(Saved entries)
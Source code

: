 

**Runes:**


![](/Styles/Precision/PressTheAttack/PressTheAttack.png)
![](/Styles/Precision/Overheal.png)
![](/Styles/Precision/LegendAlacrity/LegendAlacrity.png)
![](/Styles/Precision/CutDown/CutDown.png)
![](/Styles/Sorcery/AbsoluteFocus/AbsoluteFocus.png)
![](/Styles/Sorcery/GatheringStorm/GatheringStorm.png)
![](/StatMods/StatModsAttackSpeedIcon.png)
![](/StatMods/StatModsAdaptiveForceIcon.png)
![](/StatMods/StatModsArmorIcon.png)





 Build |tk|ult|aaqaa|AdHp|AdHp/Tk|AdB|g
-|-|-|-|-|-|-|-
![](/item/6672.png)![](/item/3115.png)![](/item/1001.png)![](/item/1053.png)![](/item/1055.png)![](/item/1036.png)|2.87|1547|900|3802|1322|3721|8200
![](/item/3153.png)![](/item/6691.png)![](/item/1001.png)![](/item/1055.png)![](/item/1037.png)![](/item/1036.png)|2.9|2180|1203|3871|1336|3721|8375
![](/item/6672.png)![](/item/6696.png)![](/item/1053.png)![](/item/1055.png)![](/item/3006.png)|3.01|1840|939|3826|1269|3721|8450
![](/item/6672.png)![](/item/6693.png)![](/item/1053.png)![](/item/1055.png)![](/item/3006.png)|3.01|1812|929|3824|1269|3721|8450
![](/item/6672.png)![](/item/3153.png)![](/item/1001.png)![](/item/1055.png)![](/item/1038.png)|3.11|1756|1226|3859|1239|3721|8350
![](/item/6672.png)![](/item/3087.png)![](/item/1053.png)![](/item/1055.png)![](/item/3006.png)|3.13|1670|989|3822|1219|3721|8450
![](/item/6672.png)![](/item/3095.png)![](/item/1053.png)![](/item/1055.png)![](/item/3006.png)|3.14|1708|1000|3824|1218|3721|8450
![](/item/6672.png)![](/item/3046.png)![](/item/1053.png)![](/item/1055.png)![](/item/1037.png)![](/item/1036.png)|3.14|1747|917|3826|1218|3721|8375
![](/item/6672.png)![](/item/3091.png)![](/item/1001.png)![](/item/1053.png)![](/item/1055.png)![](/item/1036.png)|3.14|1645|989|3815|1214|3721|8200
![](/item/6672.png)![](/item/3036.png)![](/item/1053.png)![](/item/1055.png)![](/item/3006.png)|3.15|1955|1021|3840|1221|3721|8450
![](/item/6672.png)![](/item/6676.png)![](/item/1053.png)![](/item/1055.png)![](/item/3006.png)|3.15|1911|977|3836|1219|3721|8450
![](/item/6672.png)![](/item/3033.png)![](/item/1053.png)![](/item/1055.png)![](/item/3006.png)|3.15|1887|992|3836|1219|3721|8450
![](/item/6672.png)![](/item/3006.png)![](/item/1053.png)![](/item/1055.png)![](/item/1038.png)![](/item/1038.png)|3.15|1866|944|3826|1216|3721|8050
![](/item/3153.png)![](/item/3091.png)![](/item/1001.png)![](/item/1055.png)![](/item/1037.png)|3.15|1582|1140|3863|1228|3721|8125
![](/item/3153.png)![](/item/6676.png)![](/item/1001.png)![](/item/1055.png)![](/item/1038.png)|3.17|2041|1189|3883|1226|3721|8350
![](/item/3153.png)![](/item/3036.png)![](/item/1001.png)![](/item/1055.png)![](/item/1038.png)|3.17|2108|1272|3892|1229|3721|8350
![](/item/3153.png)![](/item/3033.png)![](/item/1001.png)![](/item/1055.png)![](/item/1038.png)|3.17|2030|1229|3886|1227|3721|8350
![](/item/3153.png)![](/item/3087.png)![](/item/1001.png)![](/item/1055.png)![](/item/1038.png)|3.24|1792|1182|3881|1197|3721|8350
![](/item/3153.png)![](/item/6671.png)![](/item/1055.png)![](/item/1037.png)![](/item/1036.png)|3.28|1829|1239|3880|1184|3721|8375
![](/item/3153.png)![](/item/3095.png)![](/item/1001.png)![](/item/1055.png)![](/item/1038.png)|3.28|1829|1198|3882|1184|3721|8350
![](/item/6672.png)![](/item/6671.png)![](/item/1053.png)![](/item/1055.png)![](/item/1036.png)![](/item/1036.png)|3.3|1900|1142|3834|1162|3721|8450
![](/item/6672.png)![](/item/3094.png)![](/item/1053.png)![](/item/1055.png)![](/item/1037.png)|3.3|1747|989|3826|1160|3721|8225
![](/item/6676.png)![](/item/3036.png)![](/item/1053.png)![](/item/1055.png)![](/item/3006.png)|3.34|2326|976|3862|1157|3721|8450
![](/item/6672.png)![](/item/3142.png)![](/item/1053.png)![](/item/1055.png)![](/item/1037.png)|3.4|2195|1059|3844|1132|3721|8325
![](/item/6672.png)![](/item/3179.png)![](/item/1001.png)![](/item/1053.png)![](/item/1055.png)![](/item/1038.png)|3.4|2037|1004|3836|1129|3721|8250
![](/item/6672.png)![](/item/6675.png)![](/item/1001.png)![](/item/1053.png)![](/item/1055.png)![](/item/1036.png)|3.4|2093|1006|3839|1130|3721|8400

Task item —
A bare number is the whole answer: how many lines in the entries contain "Styles"?

Result —
6